DATA TO USE -
□ □ □ □ □
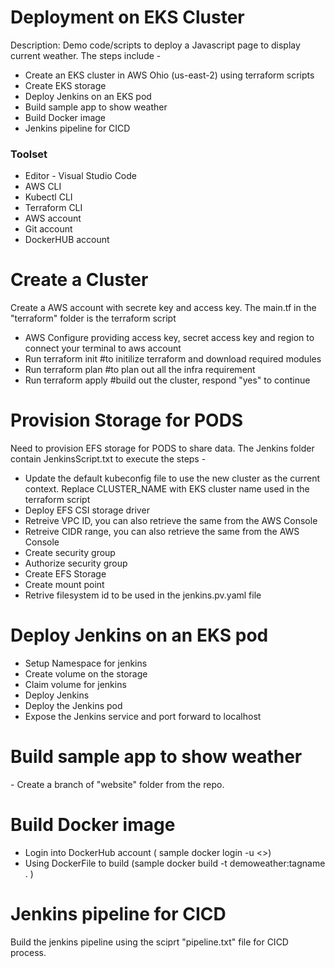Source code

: <h1>Deployment on EKS Cluster</h1>

Description: Demo code/scripts to deploy a Javascript page to display current weather. The steps include -
- Create an EKS cluster in AWS Ohio (us-east-2) using terraform scripts
- Create EKS storage
- Deploy Jenkins on an EKS pod
- Build sample app to show weather
- Build Docker image
- Jenkins pipeline for CICD

<h3>Toolset</h3>
<ul>
<li>Editor - Visual Studio Code</li>
<li>AWS CLI</li>
<li>Kubectl CLI</li>
<li>Terraform CLI</li>
<li>AWS account</li>
<li>Git account</li>
<li>DockerHUB account</li>
</ul>

<h1>Create a Cluster</h1>
Create a AWS account with secrete key and access key. The main.tf in the "terraform" folder is the terraform script
<ul>
<li>AWS Configure providing access key, secret access key and region to connect your terminal to aws account</li>
<li>Run terraform init #to initilize terraform and download required modules</li>
<li>Run terraform plan #to plan out all the infra requirement</li>
<li>Run terraform apply #build out the cluster, respond "yes" to continue</li>
</ul>

<h1>Provision Storage for PODS</h1>
Need to provision EFS storage for PODS to share data. The Jenkins folder contain JenkinsScript.txt to execute the steps -
<ul>
<li>Update the default kubeconfig file to use the new cluster as the current context. Replace CLUSTER_NAME with EKS cluster name used in the terraform script</li>
<li>Deploy EFS CSI storage driver</li>
<li>Retreive VPC ID, you can also retrieve the same from the AWS Console</li>
<li>Retreive CIDR range, you can also retrieve the same from the AWS Console</li>
<li>Create security group</li>
<li>Authorize security group</li>
<li>Create EFS Storage</li>
<li>Create mount point</li>
<li>Retrive filesystem id to be used in the jenkins.pv.yaml file</li>
</ul>

 <h1>Deploy Jenkins on an EKS pod</h1>
 <ul>
 <li>Setup Namespace for jenkins</li>
 <li>Create volume on the storage</li>
 <li>Claim volume for jenkins</li>
 <li>Deploy Jenkins </li>
 <li>Deploy the Jenkins pod</li>
 <li>Expose the Jenkins service and port forward to localhost</li>
 </ul>

 <h1>Build sample app to show weather</h1>
 - Create a branch of "website" folder from the repo.

 <h1>Build Docker image</h1>
 <ul><li>Login into DockerHub account ( sample docker login -u <<DOCKERHUB_USER>>)</li>
 <li>Using DockerFile to build (sample docker build -t demoweather:tagname . )</li>
 </ul>

 <h1>Jenkins pipeline for CICD</h1>
 Build the jenkins pipeline using the sciprt "pipeline.txt" file for CICD process.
□ □ □ □ □
WHAT YOU WILL DO - Begin at the line above that has "<li>Terraform CLI</li>" and stop after the line that has "<li>Deploy EFS CSI storage driver</li>", copying each line exactly and adding nothing else.

OUTPUT FOR THIS TASK -
<li>Terraform CLI</li>
<li>AWS account</li>
<li>Git account</li>
<li>DockerHUB account</li>
</ul>

<h1>Create a Cluster</h1>
Create a AWS account with secrete key and access key. The main.tf in the "terraform" folder is the terraform script
<ul>
<li>AWS Configure providing access key, secret access key and region to connect your terminal to aws account</li>
<li>Run terraform init #to initilize terraform and download required modules</li>
<li>Run terraform plan #to plan out all the infra requirement</li>
<li>Run terraform apply #build out the cluster, respond "yes" to continue</li>
</ul>

<h1>Provision Storage for PODS</h1>
Need to provision EFS storage for PODS to share data. The Jenkins folder contain JenkinsScript.txt to execute the steps -
<ul>
<li>Update the default kubeconfig file to use the new cluster as the current context. Replace CLUSTER_NAME with EKS cluster name used in the terraform script</li>
<li>Deploy EFS CSI storage driver</li>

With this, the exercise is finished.